I think, ten years after its release, Let England Shake has grown in stature and importance. It is an album that has immediacy and instant impact, but one listens through the years and discovers new things. It is one of PJ Harvey’s best albums; one that should be cherished and studied for years to come. Before rounding things off, I want to bring in a couple of reviews for Let England Shake. Firstly, an interesting interview from Uncut has caught my attention. Harvey was asked about the album and what it represented to her:

For me the most important thing is to hopefully create and achieve what I desire at the onset of the project. And I’m quite a good judge myself of whether I’ve managed to do that or not. And it’s not often that I will make a record like Let England Shake, where I know after I’ve finished writing it that that’s a very strong piece of work and I couldn’t have done any better. That doesn’t happen very often. Having said that, I knew that for me, White Chalk was an album like that, too. I had a very clear idea of what I was setting out to do with that piece and I felt that I did it, and I think it’s a really strong album. For me it’s a very successful album! But in terms of how many it sells it doesn’t make sense at all.”

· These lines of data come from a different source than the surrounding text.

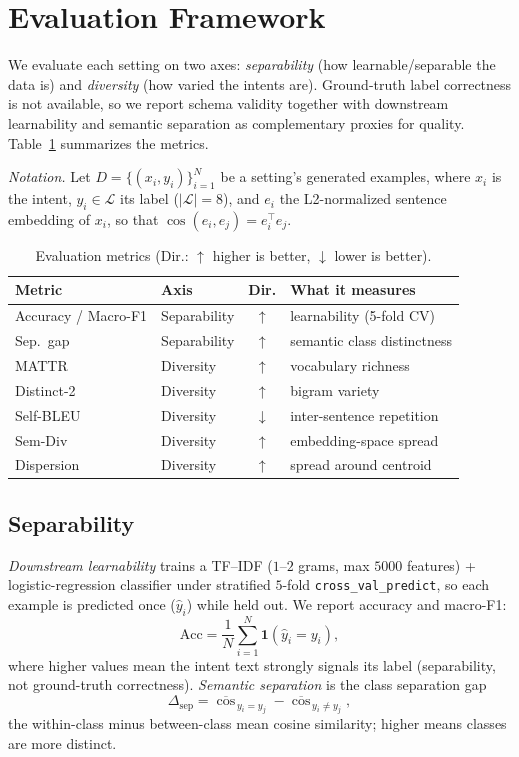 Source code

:\documentclass[conference]{IEEEtran}
\begin{document}
\section{Evaluation Framework}
\label{sec:eval}

We evaluate each setting on two axes: \emph{separability} (how learnable/separable the data is) and \emph{diversity} (how varied the intents are). Ground-truth label correctness is not available, so we report schema validity together with downstream learnability and semantic separation as complementary proxies for quality. Table~\ref{tab:metrics} summarizes the metrics.

\emph{Notation.} Let $D=\{(x_i,y_i)\}_{i=1}^{N}$ be a setting's generated examples, where $x_i$ is the intent, $y_i\in\mathcal{L}$ its label ($|\mathcal{L}|=8$), and $e_i$ the L2-normalized sentence embedding of $x_i$, so that $\cos(e_i,e_j)=e_i^{\top}e_j$.

\begin{table}[t]
\centering
\small
\caption{Evaluation metrics (Dir.: $\uparrow$ higher is better, $\downarrow$ lower is better).}
\label{tab:metrics}
\begin{tabular}{llcl}
\toprule
\textbf{Metric} & \textbf{Axis} & \textbf{Dir.} & \textbf{What it measures} \\
\midrule
Accuracy / Macro-F1 & Separability & $\uparrow$ & learnability (5-fold CV) \\
Sep.\ gap & Separability & $\uparrow$ & semantic class distinctness \\
MATTR & Diversity & $\uparrow$ & vocabulary richness \\
Distinct-2 & Diversity & $\uparrow$ & bigram variety \\
Self-BLEU & Diversity & $\downarrow$ & inter-sentence repetition \\
Sem-Div & Diversity & $\uparrow$ & embedding-space spread \\
Dispersion & Diversity & $\uparrow$ & spread around centroid \\
\bottomrule
\end{tabular}
\end{table}

\subsection{Separability}
\emph{Downstream learnability} trains a TF--IDF ($1$--$2$ grams, max $5000$ features) + logistic-regression classifier under stratified $5$-fold \texttt{cross\_val\_predict}, so each example is predicted once ($\hat{y}_i$) while held out. We report accuracy and macro-F1:
\begin{equation}
\mathrm{Acc}=\frac{1}{N}\sum_{i=1}^{N}\mathbf{1}(\hat{y}_i=y_i),
\end{equation}
where higher values mean the intent text strongly signals its label (separability, not ground-truth correctness). \emph{Semantic separation} is the class separation gap
\begin{equation}
\Delta_{\mathrm{sep}}=\overline{\cos}_{\,y_i=y_j}-\overline{\cos}_{\,y_i\neq y_j},
\end{equation}
the within-class minus between-class mean cosine similarity; higher means classes are more distinct.
\end{document}
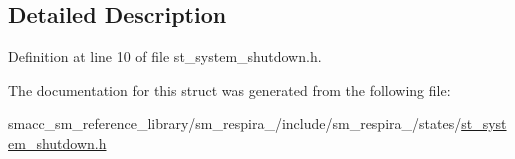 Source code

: \subsection{Detailed Description}


Definition at line 10 of file st\+\_\+system\+\_\+shutdown.\+h.



The documentation for this struct was generated from the following file\+:\begin{DoxyCompactItemize}
\item 
smacc\+\_\+sm\+\_\+reference\+\_\+library/sm\+\_\+respira\+\_/include/sm\+\_\+respira\+\_/states/\hyperlink{st__system__shutdown_8h}{st\+\_\+system\+\_\+shutdown.\+h}\end{DoxyCompactItemize}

Ask what was the first mystical inkling she had of the mood and direction of the album and she is quick to steer the conversation back on-message.

 “I had wanted for many, many years to begin to explore my feelings towards the wider world in song, to what goes on that we read about and hear about through the news. I’ve always been very affected by what’s happening in the world. Profoundly so. I feel so moved by things every day. And such a feeling of impotence, like we all do. What can you possibly do to change anything? I’d long wanted to be able to start to bring these feelings into songs and I didn’t know how. And I also knew that I would have to do it very well or not do it all. It’s such a dangerous tightrope to walk. I really didn’t want to write bad songs on such important matters. And often your heart can be in the right place, but that doesn’t mean you’re going to do good work. So I was very wary of that.

“Part of the reason this album happened was that, as a writer, I was finally at the stage where I was more confident that I could carry it off. I had more craft of language at my disposal than I had before. And it was that coupled with the greater sense of urgency and frustration, and that feeling of impotence. It was those two things that made me think, ‘OK, if I’m feeling this profoundly moved, upset, frustrated by what’s happening, can I use that in song?’”

 Throughout Let England Shake there are echoes and allusions to earlier artists wrestling with national disgrace, from the seedy homesickness of “The Last Living Rose”, recalling both “The Queen Is Dead” and William Blake, through to the chords of “The Dark Places” echoing “There Is A Light That Never Goes Out”, and “The Colour Of The Earth” picking up something of The Clash’s “Straight To Hell”. Polly herself has suggested that two major inputs were the dreamy devastation of The Doors and the bilious poetry of the first two Pogues albums. Founding Pogue Spider Stacy is touchingly gobsmacked at the suggestion of influence.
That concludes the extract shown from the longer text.